In this chapter we return to random sampling and study the variability in the sum of a random sample. It is worth taking some time to understand how sample sums behave, because many interesting random variables like counts of successes can be written as sums. Binomial and hypergeometric random variables are such sums. Also, the mean of a random sample is a straightforward function of the sample sum.

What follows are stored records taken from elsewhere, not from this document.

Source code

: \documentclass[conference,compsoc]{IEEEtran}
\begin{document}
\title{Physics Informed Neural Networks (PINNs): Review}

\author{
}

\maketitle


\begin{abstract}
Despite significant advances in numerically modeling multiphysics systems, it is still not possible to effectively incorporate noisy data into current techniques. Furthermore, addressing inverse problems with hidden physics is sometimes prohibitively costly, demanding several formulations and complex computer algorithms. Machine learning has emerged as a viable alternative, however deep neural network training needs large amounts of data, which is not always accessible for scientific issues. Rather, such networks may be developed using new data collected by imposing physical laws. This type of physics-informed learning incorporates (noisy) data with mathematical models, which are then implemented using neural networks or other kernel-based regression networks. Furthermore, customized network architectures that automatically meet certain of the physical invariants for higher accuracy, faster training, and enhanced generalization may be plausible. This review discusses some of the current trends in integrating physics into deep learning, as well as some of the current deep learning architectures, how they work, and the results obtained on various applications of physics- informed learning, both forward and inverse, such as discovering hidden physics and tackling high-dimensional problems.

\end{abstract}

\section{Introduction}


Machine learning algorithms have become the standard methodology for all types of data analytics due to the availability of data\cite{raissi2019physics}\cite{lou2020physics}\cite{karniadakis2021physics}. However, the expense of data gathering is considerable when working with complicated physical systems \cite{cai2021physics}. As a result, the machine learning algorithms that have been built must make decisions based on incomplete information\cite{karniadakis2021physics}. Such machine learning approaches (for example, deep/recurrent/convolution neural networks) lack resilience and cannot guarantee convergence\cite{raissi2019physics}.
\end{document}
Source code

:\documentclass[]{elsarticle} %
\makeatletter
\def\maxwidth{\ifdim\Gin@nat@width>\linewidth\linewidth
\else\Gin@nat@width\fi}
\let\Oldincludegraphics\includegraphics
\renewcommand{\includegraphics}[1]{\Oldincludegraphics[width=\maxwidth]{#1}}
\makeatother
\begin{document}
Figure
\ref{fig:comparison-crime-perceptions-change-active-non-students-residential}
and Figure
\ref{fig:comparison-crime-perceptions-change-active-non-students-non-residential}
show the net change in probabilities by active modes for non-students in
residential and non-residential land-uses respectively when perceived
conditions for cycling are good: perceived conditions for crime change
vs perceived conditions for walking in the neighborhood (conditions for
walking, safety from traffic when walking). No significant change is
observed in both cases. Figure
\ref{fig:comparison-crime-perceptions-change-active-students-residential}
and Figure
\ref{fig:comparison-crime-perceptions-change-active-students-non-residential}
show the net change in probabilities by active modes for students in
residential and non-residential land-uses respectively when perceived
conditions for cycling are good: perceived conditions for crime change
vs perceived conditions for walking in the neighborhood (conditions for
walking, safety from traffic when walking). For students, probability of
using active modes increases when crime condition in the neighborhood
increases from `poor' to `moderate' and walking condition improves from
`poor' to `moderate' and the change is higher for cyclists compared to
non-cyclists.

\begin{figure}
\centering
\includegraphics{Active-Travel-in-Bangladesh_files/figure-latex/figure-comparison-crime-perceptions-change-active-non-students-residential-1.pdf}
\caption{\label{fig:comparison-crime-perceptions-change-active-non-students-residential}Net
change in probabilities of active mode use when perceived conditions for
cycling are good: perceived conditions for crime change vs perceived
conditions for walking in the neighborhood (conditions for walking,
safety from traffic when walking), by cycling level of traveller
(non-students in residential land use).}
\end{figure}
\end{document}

Let $X$ be a random variable. We will use some familiar shorthand:

- $\mu_X = E(X)$
- $\sigma_X = SD(X)$

Let $D_X = X - \mu_X$ denote the deviation of $X$ from its mean. Then

$$ Var(X) = \sigma_X^2 = E(D_X^2) $$### Variance of a Sum

Let $X$ and $Y$ be two random variables on the same space, and let $S = X+Y$. Then $E(S) = \mu_X + \mu_Y$, and the deviation of $S$ is the sum of the deviations of $X$ and $Y$:

$$ D_S ~ = ~ S - \mu_S ~ = ~ X + Y - (\mu_X + \mu_Y) ~ = ~ D_X + D_Y $$This gives us some insight into the variance of the sum $S$.

$$ \begin{align*} Var(S) &= E(D_S^2) \\ &= E[(D_X + D_Y)^2] \\ &= E(D_X^2) + E(D_Y^2) + 2E(D_XD_Y) \\ &= Var(X) + Var(Y) + 2E(D_XD_Y) \end{align*} $$The first thing to note is that while the expectation of a sum is the sum of the expectations, the calculation above shows that the variance of a sum is in general **not** the sum of the variances. There's an extra term.

To calculate the variance of a sum, we have to understand that extra term.

In this chapter we will learn how to utilize covariance to find variances of sums. The fundamental calculation is the one we did above; here is the result again, using the language of covariance.

$$ Var(X+Y) ~ = ~ Var(X) + Var(Y) + 2Cov(X, Y) $$